A polémica das manifestações ao canto de «Grândola, Vila Morena», interrompendo as intervenções de governantes é paradigmática do momento que vivemos e da Democracia em que convivemos. O momento é de crise financeira, económica, social, do valor da dignidade humana, da integração europeia e da Democracia, e em todos estes vectores é profunda.
No que concerne àquela última, a crise da Democracia, radica talvez na ausência de respostas das instituições democráticas aos problemas das populações, na dificuldade de órgãos de soberania e partidos políticos compreenderem as aspirações da sociedade, e encontrarem soluções adequadas e sensatas.
Tenho lido e ouvido algumas opiniões, todas respeitáveis, sobre o que agora chamam tentativa de silenciamento do que chegou a Ministro, e agora aspira a mártir da liberdade de expressão, Miguel Relvas, e devo dizer que algumas me deixam perplexo, por não reflectirem o confronto democrático de direitos, liberdades e garantias do conjunto do Estado. De um Estado também composto por uma população.
Leio e ouço a eloquência na afirmação da inaceitabilidade daquilo a que chamam tentativa de silenciamento de Miguel Relvas, pergunto-me se sabem eles o que é silenciamento? Tratou-se do impedimento ao uso da palavra em determinado momento e espaço de tempo, é certo, e também é certo que foi limitada a liberdade de expressão, assim como vêm sendo limitados alguns dos direitos, garantias e liberdades de quem se manifestou naqueles momentos determinados, estivessem eles nos espaços em que ocorreram os incidentes, ou mesmo no sofá de cada casa portuguesa. Conjuguemos portanto as duas faces da mesma moeda.

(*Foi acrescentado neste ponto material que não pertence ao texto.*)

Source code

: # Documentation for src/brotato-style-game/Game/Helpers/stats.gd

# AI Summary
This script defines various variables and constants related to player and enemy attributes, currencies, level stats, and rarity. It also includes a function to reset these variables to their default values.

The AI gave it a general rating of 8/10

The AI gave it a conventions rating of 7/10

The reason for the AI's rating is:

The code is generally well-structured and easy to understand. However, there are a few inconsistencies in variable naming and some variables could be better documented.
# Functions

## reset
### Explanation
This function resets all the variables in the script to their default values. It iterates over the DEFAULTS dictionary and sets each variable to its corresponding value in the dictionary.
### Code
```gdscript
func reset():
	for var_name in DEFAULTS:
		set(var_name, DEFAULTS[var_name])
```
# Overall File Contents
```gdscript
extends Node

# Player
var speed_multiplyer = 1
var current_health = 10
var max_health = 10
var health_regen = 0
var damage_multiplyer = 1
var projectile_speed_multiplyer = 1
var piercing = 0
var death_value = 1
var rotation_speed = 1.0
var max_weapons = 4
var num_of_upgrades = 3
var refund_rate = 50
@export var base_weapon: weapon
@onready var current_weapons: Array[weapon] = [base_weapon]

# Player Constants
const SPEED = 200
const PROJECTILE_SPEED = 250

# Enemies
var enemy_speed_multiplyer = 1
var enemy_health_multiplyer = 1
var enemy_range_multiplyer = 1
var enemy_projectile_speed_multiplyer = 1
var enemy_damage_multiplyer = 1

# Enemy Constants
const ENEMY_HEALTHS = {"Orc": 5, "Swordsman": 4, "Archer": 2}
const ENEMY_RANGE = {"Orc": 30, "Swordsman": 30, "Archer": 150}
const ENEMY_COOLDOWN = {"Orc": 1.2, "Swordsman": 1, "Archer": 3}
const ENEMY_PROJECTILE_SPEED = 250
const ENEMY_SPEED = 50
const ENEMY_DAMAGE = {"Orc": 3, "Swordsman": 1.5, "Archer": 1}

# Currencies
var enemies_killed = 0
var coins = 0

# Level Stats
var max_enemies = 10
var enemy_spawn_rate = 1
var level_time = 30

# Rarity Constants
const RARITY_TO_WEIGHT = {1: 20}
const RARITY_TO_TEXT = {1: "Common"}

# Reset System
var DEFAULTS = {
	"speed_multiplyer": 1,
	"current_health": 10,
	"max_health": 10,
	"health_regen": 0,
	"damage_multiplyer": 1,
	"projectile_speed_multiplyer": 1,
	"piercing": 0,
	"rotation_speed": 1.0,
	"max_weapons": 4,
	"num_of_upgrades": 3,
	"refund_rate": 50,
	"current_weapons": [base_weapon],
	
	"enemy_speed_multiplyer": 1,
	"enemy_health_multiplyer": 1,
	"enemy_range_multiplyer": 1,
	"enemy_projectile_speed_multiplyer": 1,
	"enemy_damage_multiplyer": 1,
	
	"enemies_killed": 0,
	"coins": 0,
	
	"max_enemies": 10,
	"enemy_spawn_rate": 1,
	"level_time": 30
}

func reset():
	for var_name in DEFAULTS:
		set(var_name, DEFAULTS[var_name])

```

Acrescentaria apenas que gostaria de ter assistido nos momentos certos, e por parte de algumas dessas opiniões, à mesma eloquência e contundência na denúncia do caso Pedro Rosa Mendes, na chantagem sobre uma jornalista do Público, nos excessos da Polícia de Segurança Pública (P.S.P.) da escadaria da Assembleia da República até ao Cais do Sodré, ou mais recentemente na identificação levada a cabo pela P.S.P., dos que se manifestaram cantando, no local onde intervinha Paulo Macedo. Queiramos ou não, todos estes e outros acontecimentos estão ligados a estas manifestações, e não devem ser dissociados na avaliação destas, tal como a governação não pode ser dissociada da população que serve.